## WORK ORDER
Repeat the records below exactly, from the first line through the line containing "- 內容為 JavaScript + HTML/XML 的語法混合", and leave out any pictures.

## ENTRIES SUPPLIED

───

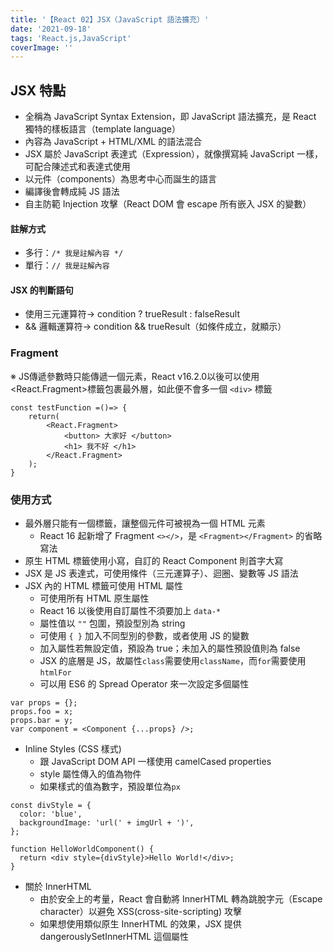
 ```yaml
---
title: '【React 02】JSX（JavaScript 語法擴充）'
date: '2021-09-18'
tags: 'React.js,JavaScript'
coverImage: ''
---
```


## JSX 特點
- 全稱為 JavaScript Syntax Extension，即 JavaScript 語法擴充，是 React 獨特的樣板語言（template language）
- 內容為 JavaScript + HTML/XML 的語法混合
- JSX 屬於 JavaScript 表達式（Expression），就像撰寫純 JavaScript 一樣，可配合陳述式和表達式使用
- 以元件（components）為思考中心而誕生的語言
- 編譯後會轉成純 JS 語法
- 自主防範 Injection 攻擊（React DOM 會 escape 所有嵌入 JSX 的變數）

#### 註解方式
- 多行：`/* 我是註解內容 */`
- 單行：`// 我是註解內容`

#### JSX 的判斷語句
- 使用三元運算符→ condition ? trueResult : falseResult
- && 邏輯運算符→ condition && trueResult（如條件成立，就顯示）

### Fragment
※ JS傳遞參數時只能傳遞一個元素，React v16.2.0以後可以使用<React.Fragment>標籤包裹最外層，如此便不會多一個 `<div>` 標籤
```
const testFunction =()=> {
    return( 
        <React.Fragment>
            <button> 大家好 </button>
            <h1> 我不好 </h1>
        </React.Fragment>
    );
}
```

### 使用方式
- 最外層只能有一個標籤，讓整個元件可被視為一個 HTML 元素
    - React 16 起新增了 Fragment `<></>`，是 `<Fragment></Fragment>` 的省略寫法
- 原生 HTML 標籤使用小寫，自訂的 React Component 則首字大寫
- JSX 是 JS 表達式，可使用條件（三元運算子）、迴圈、變數等 JS 語法
- JSX 內的 HTML 標籤可使用 HTML 屬性
    - 可使用所有 HTML 原生屬性
    - React 16 以後使用自訂屬性不須要加上 `data-*`
    - 屬性值以 `""` 包圍，預設型別為 string
    - 可使用 `{ }` 加入不同型別的參數，或者使用 JS 的變數
    - 加入屬性若無設定值，預設為 true；未加入的屬性預設值則為 false
    - JSX 的底層是 JS，故屬性`class`需要使用`className`，而`for`需要使用`htmlFor`
    - 可以用 ES6 的 Spread Operator 來一次設定多個屬性
```
var props = {};
props.foo = x;
props.bar = y;
var component = <Component {...props} />;
```
- Inline Styles (CSS 樣式)
    - 跟 JavaScript DOM API 一樣使用 camelCased properties
    - style 屬性傳入的值為物件
    - 如果樣式的值為數字，預設單位為`px`
```
const divStyle = {
  color: 'blue',
  backgroundImage: 'url(' + imgUrl + ')',
};

function HelloWorldComponent() {
  return <div style={divStyle}>Hello World!</div>;
}
```
- 關於 InnerHTML
    - 由於安全上的考量，React 會自動將 InnerHTML 轉為跳脫字元（Escape character）以避免 XSS(cross-site-scripting) 攻擊
    - 如果想使用類似原生 InnerHTML 的效果，JSX 提供 dangerouslySetInnerHTML 這個屬性
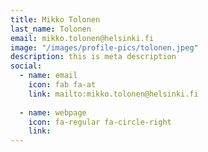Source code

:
 ```yaml
---
title: Mikko Tolonen
last_name: Tolonen
email: mikko.tolonen@helsinki.fi
image: "/images/profile-pics/tolonen.jpeg"
description: this is meta description
social:
  - name: email
    icon: fab fa-at
    link: mailto:mikko.tolonen@helsinki.fi
      
  - name: webpage
    icon: fa-regular fa-circle-right
    link: 
---
```



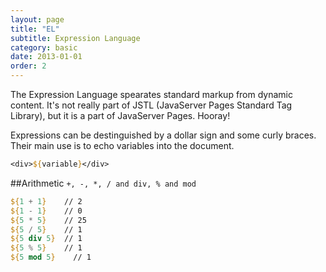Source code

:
 ```yaml
---
layout: page
title: "EL"
subtitle: Expression Language
category: basic
date: 2013-01-01
order: 2
---
```


The Expression Language spearates standard markup from dynamic content. It's not really part of JSTL (JavaServer Pages Standard Tag Library), but it is a part of JavaServer Pages. Hooray!

Expressions can be destinguished by a dollar sign and some curly braces. Their main use is to echo variables into the document.

```jsp
<div>${variable}</div>
```

##Arithmetic
`+, -, *, / and div, % and mod`

```jsp
${1 + 1}    // 2
${1 - 1}    // 0
${5 * 5}    // 25
${5 / 5}    // 1
${5 div 5}  // 1
${5 % 5}    // 1
${5 mod 5}    // 1
```


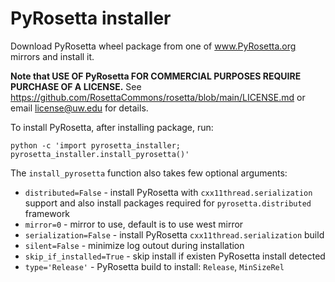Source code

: # PyRosetta installer

Download PyRosetta wheel package from one of www.PyRosetta.org mirrors and install it.

**Note that USE OF PyRosetta FOR COMMERCIAL PURPOSES REQUIRE PURCHASE OF A LICENSE.**
See https://github.com/RosettaCommons/rosetta/blob/main/LICENSE.md or email license@uw.edu for details.

To install PyRosetta, after installing package, run:

```python -c 'import pyrosetta_installer; pyrosetta_installer.install_pyrosetta()'```

The `install_pyrosetta` function also takes few optional arguments:
* `distributed=False` - install PyRosetta with `cxx11thread.serialization` support and also install packages required for `pyrosetta.distributed` framework
* `mirror=0` - mirror to use, default is to use west mirror
* `serialization=False` - install PyRosetta `cxx11thread.serialization` build
* `silent=False` - minimize log outout during installation 
* `skip_if_installed=True` - skip install if existen PyRosetta install detected
* `type='Release'` - PyRosetta build to install: `Release`, `MinSizeRel`
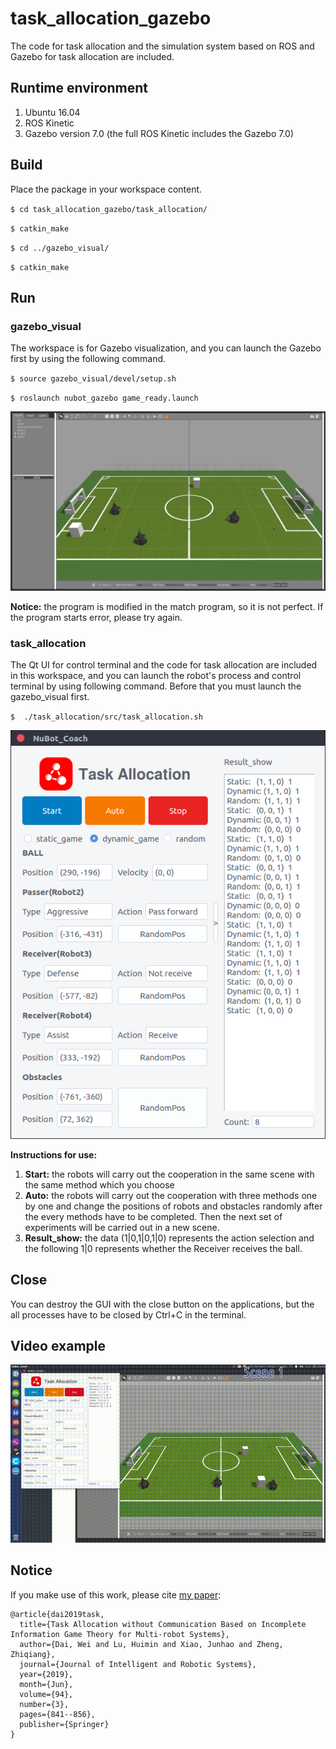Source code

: # task_allocation_gazebo
The code for task allocation and the simulation system based on ROS and Gazebo for task allocation are included.

## Runtime environment

1. Ubuntu 16.04
2. ROS Kinetic
3. Gazebo version 7.0 (the full ROS Kinetic includes the Gazebo 7.0)

## Build

Place the package in your workspace content.

`$ cd task_allocation_gazebo/task_allocation/`

`$ catkin_make`

`$ cd ../gazebo_visual/`

`$ catkin_make`

## Run

### gazebo_visual

The workspace is for Gazebo visualization, and you can launch the Gazebo first by using the following command. 

`$ source gazebo_visual/devel/setup.sh`

`$ roslaunch nubot_gazebo game_ready.launch`

![](image/Gazebo.png)

**Notice:** the program is modified in the match program, so it is not perfect. If the program starts error, please try again.

### task_allocation

The Qt UI for control terminal and the code for task allocation are included in this workspace, and you can launch the robot's process and control terminal by using following command. Before that you must launch the gazebo_visual first.

`$  ./task_allocation/src/task_allocation.sh `

![](image/Coach.png)

**Instructions for use:**  

1. **Start:** the robots will carry out the cooperation in the same scene with the same method which you choose
2. **Auto:** the robots will carry out the cooperation with three methods one by one and change the positions of robots and obstacles randomly after the every methods have to be completed. Then the next set of experiments will be carried out in a new scene.
3. **Result_show:** the data (1|0,1|0,1|0) represents the action selection and the following 1|0 represents whether the Receiver receives the ball.  

## Close

You can destroy the GUI with the close button on the applications, but the all processes have to be closed by Ctrl+C in the terminal.

## Video example

![](image/Video_example.gif)

## Notice

If you make use of this work, please cite [my paper](https://www.trustie.net/attachments/download/217721/Task%20Allocation%20without%20Communication%20Based%20on%20Incomplete%20Information%20Game%20Theory%20for%20Multi-robot%20Systems.pdf): 
```
@article{dai2019task,
  title={Task Allocation without Communication Based on Incomplete Information Game Theory for Multi-robot Systems},
  author={Dai, Wei and Lu, Huimin and Xiao, Junhao and Zheng, Zhiqiang},
  journal={Journal of Intelligent and Robotic Systems},
  year={2019},
  month={Jun},
  volume={94},
  number={3},
  pages={841--856},
  publisher={Springer}
}
```
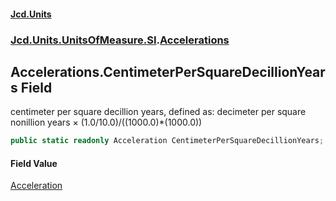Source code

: #### [Jcd.Units](index.md 'index')
### [Jcd.Units.UnitsOfMeasure.SI](Jcd.Units.UnitsOfMeasure.SI.md 'Jcd.Units.UnitsOfMeasure.SI').[Accelerations](Accelerations.md 'Jcd.Units.UnitsOfMeasure.SI.Accelerations')

## Accelerations.CentimeterPerSquareDecillionYears Field

centimeter per square decillion years, defined as: decimeter per square nonillion years × (1.0/10.0)/((1000.0)*(1000.0))

```csharp
public static readonly Acceleration CentimeterPerSquareDecillionYears;
```

#### Field Value
[Acceleration](Acceleration.md 'Jcd.Units.UnitTypes.Acceleration')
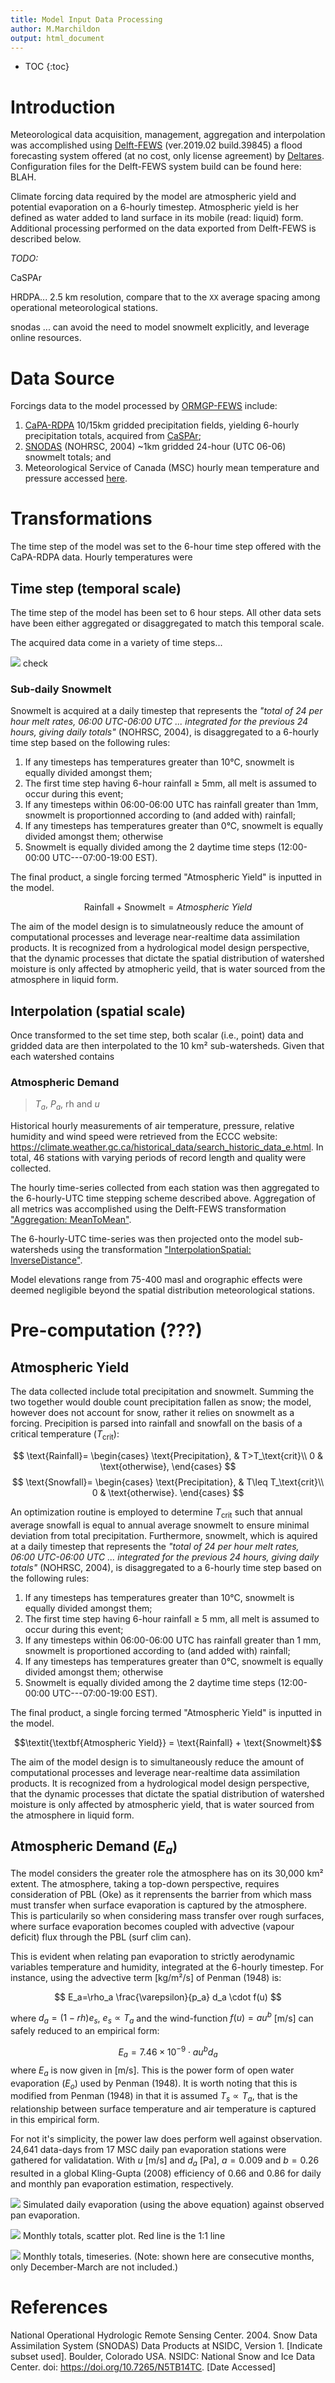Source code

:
 ```yaml
---
title: Model Input Data Processing
author: M.Marchildon
output: html_document
---
```


* TOC
{:toc}


# Introduction

Meteorological data acquisition, management, aggregation and interpolation was accomplished using [Delft-FEWS](https://www.deltares.nl/en/software/flood-forecasting-system-delft-fews-2/) (ver.2019.02 build.39845) a flood forecasting system offered (at no cost, only license agreement) by [Deltares](https://www.deltares.nl/en/). Configuration files for the Delft-FEWS system build can be found here: BLAH.

Climate forcing data required by the model are atmospheric yield and potential evaporation on a 6-hourly timestep. Atmospheric yield is her defined as water added to land surface in its mobile (read: liquid) form.  Additional processing performed on the data exported from Delft-FEWS is described below.


*TODO:*

CaSPAr 

HRDPA... 2.5 km resolution, compare that to the `XX` average spacing among operational meteorological stations.


snodas ... can avoid the need to model snowmelt explicitly, and leverage online resources.



# Data Source

Forcings data to the model processed by [ORMGP-FEWS](https://owrc.github.io/interpolants/interpolation/fews.html) include:

1. [CaPA-RDPA](https://weather.gc.ca/grib/grib2_RDPA_ps10km_e.html) 10/15km gridded precipitation fields, yielding 6-hourly precipitation totals, acquired from [CaSPAr](https://caspar-data.ca/);
1. [SNODAS](https://nsidc.org/data/g02158) (NOHRSC, 2004) ~1km gridded 24-hour (UTC 06-06) snowmelt totals; and
1. Meteorological Service of Canada (MSC) hourly mean temperature and pressure accessed [here](http://climate.weather.gc.ca/historical_data/search_historic_data_e.html).



# Transformations
The time step of the model was set to the 6-hour time step offered with the CaPA-RDPA data. Hourly temperatures were 

## Time step (temporal scale)

The time step of the model has been set to 6 hour steps. All other data sets have been either aggregated or disaggregated to match this temporal scale.

The acquired data come in a variety of time steps...




<!-- CHECK -->
![](fig/met_timeline.svg)
check



### Sub-daily Snowmelt
Snowmelt is acquired at a daily timestep that represents the *"total of 24 per hour melt rates, 06:00 UTC-06:00 UTC ... integrated for the previous 24 hours, giving daily totals"* (NOHRSC, 2004), is disaggregated to a 6-hourly time step based on the following rules:

1. If any timesteps has temperatures greater than 10°C, snowmelt is equally divided amongst them;
1. The first time step having 6-hour rainfall $\geq$ 5mm, all melt is assumed to occur during this event;
1. If any timesteps within 06:00-06:00 UTC has rainfall greater than 1mm, snowmelt is proportionned according to (and added with) rainfall;
1. If any timesteps has temperatures greater than 0°C, snowmelt is equally divided amongst them; otherwise
1. Snowmelt is equally divided among the 2 daytime time steps (12:00-00:00 UTC---07:00-19:00 EST).

The final product, a single forcing termed "Atmospheric Yield" is inputted in the model.

$$\text{Rainfall} + \text{Snowmelt} = \textit{Atmospheric Yield}$$

The aim of the model design is to simulatneously reduce the amount of computational processes and leverage near-realtime data assimilation products. It is recognized from a hydrological model design perspective, that the dynamic processes that dictate the spatial distribution of watershed moisture is only affected by atmopheric yeild, that is water sourced from the atmosphere in liquid form.



## Interpolation (spatial scale)

Once transformed to the set time step, both scalar (i.e., point) data and gridded data are then interpolated to the 10 km² sub-watersheds. Given that each watershed contains 




<!-- ### Temperature, Pressure, Humidity and Wind Speed -->
### Atmospheric Demand
> $T_a$, $P_a$, $\text{rh}$ and $u$

Historical hourly measurements of air temperature, pressure, relative humidity and wind speed were retrieved from the ECCC website: https://climate.weather.gc.ca/historical_data/search_historic_data_e.html. In total, 46 stations with varying periods of record length and quality were collected. 

The hourly time-series collected from each station was then aggregated to the 6-hourly-UTC time stepping scheme described above. Aggregation of all metrics was accomplished using the Delft-FEWS transformation ["Aggregation: MeanToMean"](https://publicwiki.deltares.nl/display/FEWSDOC/Aggregation+MeanToMean).

The 6-hourly-UTC time-series was then projected onto the model sub-watersheds using the transformation ["InterpolationSpatial: InverseDistance"](https://publicwiki.deltares.nl/display/FEWSDOC/InterpolationSpatialInverseDistance).

Model elevations range from 75-400 masl and orographic effects were deemed negligible beyond the spatial distribution meteorological stations.







# Pre-computation (???)


## Atmospheric Yield


The data collected include total precipitation and snowmelt. Summing the two together would double count precipitation fallen as snow; the model, however does not account for snow, rather it relies on snowmelt as a forcing. Precipition is parsed into rainfall and snowfall on the basis of a critical temperature ($T_\text{crit}$):

$$
\text{Rainfall}=
\begin{cases}
\text{Precipitation}, & T>T_\text{crit}\\
0 & \text{otherwise},
\end{cases}
$$
$$
\text{Snowfall}=
\begin{cases}
\text{Precipitation}, & T\leq T_\text{crit}\\
0 & \text{otherwise}.
\end{cases}
$$

<!-- $$ -->
<!-- \begin{split} -->

<!-- \text{Rainfall} &= -->
<!-- \begin{cases} -->
<!-- \text{Precipitation}, & T>T_\text{crit}\\ -->
<!-- 0 & \text{otherwise}, -->
<!-- \end{cases} \\ -->

<!-- \text{Snowfall} &= -->
<!-- \begin{cases} -->
<!-- \text{Precipitation}, & T\leq T_\text{crit}\\ -->
<!-- 0 & \text{otherwise}. -->
<!-- \end{cases} -->

<!-- \end{split} -->
<!-- $$ -->

An optimization routine is employed to determine $T_\text{crit}$ such that annual average snowfall is equal to annual average snowmelt to ensure minimal deviation from total precipitation. Furthermore, snowmelt, which is aquired at a daily timestep that represents the *"total of 24 per hour melt rates, 06:00 UTC-06:00 UTC ... integrated for the previous 24 hours, giving daily totals"* (NOHRSC, 2004), is disaggregated to a 6-hourly time step based on the following rules:

1. If any timesteps has temperatures greater than 10°C, snowmelt is equally divided amongst them;
1. The first time step having 6-hour rainfall $\geq$ 5 mm, all melt is assumed to occur during this event;
1. If any timesteps within 06:00-06:00 UTC has rainfall greater than 1 mm, snowmelt is proportioned according to (and added with) rainfall;
1. If any timesteps has temperatures greater than 0°C, snowmelt is equally divided amongst them; otherwise
1. Snowmelt is equally divided among the 2 daytime time steps (12:00-00:00 UTC---07:00-19:00 EST).

The final product, a single forcing termed "Atmospheric Yield" is inputted in the model.

$$\textit{\textbf{Atmospheric Yield}} = \text{Rainfall} + \text{Snowmelt}$$

The aim of the model design is to simultaneously reduce the amount of computational processes and leverage near-realtime data assimilation products. It is recognized from a hydrological model design perspective, that the dynamic processes that dictate the spatial distribution of watershed moisture is only affected by atmospheric yield, that is water sourced from the atmosphere in liquid form.






## Atmospheric Demand $(E_a)$


The model considers the greater role the atmosphere has on its 30,000 km² extent. The atmosphere, taking a top-down perspective, requires consideration of PBL (Oke) as it reprensents the barrier from which mass must transfer when surface evaporation is captured by the atmosphere. This is particularily so when considering mass transfer over rough surfaces, where surface evaporation becomes coupled with advective (vapour deficit) flux through the PBL (surf clim can).

This is evident when relating pan evaporation to strictly aerodynamic variables temperature and humidity, integrated at the 6-hourly timestep. For instance, using the advective term [kg/m²/s] of Penman (1948) is:

$$
E_a=\rho_a \frac{\varepsilon}{p_a} d_a \cdot f(u)
$$

where $d_a=(1-rh)e_s$, $e_s \propto T_a$ and the wind-function $f(u)=au^b$ [m/s] can safely reduced to an empirical form:

$$
E_a=7.46\times 10^{-9} \cdot au^b d_a
$$
where $E_a$ is now given in [m/s]. This is the power form of open water evaporation $(E_o)$ used by Penman (1948). It is worth noting that this is modified from Penman (1948) in that it is assumed $T_s \propto T_a$, that is the relationship between surface temperature and air temperature is captured in this empirical form.

<!-- In addition to the above "Power" form, Penman (1948) also offers the the most common (linear) form: -->

<!-- $$ -->
<!-- E_a=a(1+bu) d_a -->
<!-- $$ -->
<!-- However, this did not perform as well as well as the power form. Either form is dependent on temperature and horizontal wind speed. -->

For not it's simplicity, the power law does perform well against observation. 24,641 data-days from 17 MSC daily pan evaporation stations were gathered for validatation. With $u$ [m/s] and $d_a$ [Pa], $a=0.009$ and $b=0.26$ resulted in a global Kling-Gupta (2008) efficiency of 0.66 and 0.86 for daily and monthly pan evaporation estimation, respectively.

![](fig/4937_daily.svg)
Simulated daily evaporation (using the above equation) against observed pan evaporation.

![](fig/4937_mscatter.svg)
Monthly totals, scatter plot. Red line is the 1:1 line

![](fig/4937_mts.svg)
Monthly totals, timeseries. (Note: shown here are consecutive months, only December-March are not included.)






<!-- moved to  -->
<!-- ### Optimized Critical Temperature Approach
The precipitation fields are proportioned into rainfall and snowfall amounts based using the "critical temperature" $(T_\text{crit})$ approach:

$$
\text{Rainfall}=
\begin{cases}
\text{Precipitation}, & T>T_\text{crit}\\
0 & \text{otherwise},
\end{cases}
$$

$$
\text{Snowfall}=
\begin{cases}
\text{Precipitation}, & T\leq T_\text{crit}\\
0 & \text{otherwise}.
\end{cases}
$$

An optimization routine is employed to determine $T_\text{crit}$ such that annual average snowfall is equal to annual average snowmelt to ensure minimal deviation from total precipitation.  -->




# References

National Operational Hydrologic Remote Sensing Center. 2004. Snow Data Assimilation System (SNODAS) Data Products at NSIDC, Version 1. [Indicate subset used]. Boulder, Colorado USA. NSIDC: National Snow and Ice Data Center. doi: https://doi.org/10.7265/N5TB14TC. [Date Accessed]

───

## RESPONSE AREA
 ```yaml
---
title: '【React 02】JSX（JavaScript 語法擴充）'
date: '2021-09-18'
tags: 'React.js,JavaScript'
coverImage: ''
---
```


## JSX 特點
- 全稱為 JavaScript Syntax Extension，即 JavaScript 語法擴充，是 React 獨特的樣板語言（template language）
- 內容為 JavaScript + HTML/XML 的語法混合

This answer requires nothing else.